Yesterday I attended a conference here in Chicago called Tech Talk. It was exciting to see so many great things going on in our district and it gave me a sense of hope, at least for the schools who have access to technology. Hopefully the board will find a way to tap the wonderful talent that I saw yesterday and go with a “grow your own” type program. (I’m also hoping that they are developing a long term plan for meaningful and supported use of technology not just plunking kids in a lab to do adaptive math test prep.)
Alan November was the keynote speaker. He seems like a bit of a troublemaker and I really like that about him. He had some very inspirational things to say and one of the thoughts that caught my attention was the idea of control. He said that “Teachers are experiencing a loss of control” when it comes to information. How true. Given the wide variety of tools and resources on the internet students can have access to knowledge 24 hours a day.
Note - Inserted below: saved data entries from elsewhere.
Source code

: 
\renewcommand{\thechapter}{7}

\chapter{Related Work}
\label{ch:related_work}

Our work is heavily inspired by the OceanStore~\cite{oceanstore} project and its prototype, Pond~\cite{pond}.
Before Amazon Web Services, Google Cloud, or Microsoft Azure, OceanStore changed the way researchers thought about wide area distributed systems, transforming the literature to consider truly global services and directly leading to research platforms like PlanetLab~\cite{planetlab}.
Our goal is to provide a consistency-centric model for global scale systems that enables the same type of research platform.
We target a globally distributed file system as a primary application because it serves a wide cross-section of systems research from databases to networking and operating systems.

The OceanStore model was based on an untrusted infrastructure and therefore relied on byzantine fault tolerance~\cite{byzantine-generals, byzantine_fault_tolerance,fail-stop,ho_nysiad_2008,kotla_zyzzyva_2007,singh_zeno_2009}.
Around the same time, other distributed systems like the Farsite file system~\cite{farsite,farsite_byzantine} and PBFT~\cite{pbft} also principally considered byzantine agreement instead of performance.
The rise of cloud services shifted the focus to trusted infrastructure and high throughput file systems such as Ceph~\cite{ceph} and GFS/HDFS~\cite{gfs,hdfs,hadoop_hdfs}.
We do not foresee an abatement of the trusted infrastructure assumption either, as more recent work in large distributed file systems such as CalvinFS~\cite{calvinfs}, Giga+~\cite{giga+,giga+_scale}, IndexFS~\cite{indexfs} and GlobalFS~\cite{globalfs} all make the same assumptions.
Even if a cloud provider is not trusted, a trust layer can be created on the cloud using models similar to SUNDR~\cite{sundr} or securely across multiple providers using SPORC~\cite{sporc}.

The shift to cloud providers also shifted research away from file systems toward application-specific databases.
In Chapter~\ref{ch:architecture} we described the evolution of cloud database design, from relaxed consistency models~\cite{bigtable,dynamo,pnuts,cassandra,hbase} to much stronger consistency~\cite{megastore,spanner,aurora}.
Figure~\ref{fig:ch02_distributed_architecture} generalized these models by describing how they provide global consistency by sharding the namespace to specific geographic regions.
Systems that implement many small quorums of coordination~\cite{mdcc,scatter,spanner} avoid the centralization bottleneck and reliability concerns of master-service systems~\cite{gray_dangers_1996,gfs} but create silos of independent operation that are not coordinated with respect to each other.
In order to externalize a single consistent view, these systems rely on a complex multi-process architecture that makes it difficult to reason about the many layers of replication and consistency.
I think that loss of control is a very deep fear for many teachers. A lot of teachers think that if they aren’t in “control” they aren’t really teaching. But what we need to do is redefine what control looks like. Maybe lose the word control all together. Words like guide, coach, and curator seem much better descriptions of what a teacher is today.
I attended another session with Mr. November where he talked about the flipped classroom. This always puzzles me because in Elementary we never have lectured to kids and then assigned the practice for homework. I think I have an idea of what it might look like for us but I’m still sorting through that process.
One thing he did talk about was game theory and the idea of near immediate feedback on progress. He also said that games give kids an opportunity to get an A at the last minute whereas in school we keep track of all of your failures and never let you forget them. Now there’s some food for thought.
A few other highlights:
Check out the WONDERFUL prezi presentation by four teachers from the National Teachers Academy including fellow blogger Jennie Magiera. They have some great examples that show how they are breaking down and building up education using iPads in the classroom. I especially enjoyed music teacher Holly Mullenix-Stack’s section because I don’t teach music and everything she talked about was new and different to me. They also got me thinking about how I can leverage the power of teacher created videos to make my thinking processes clear for students.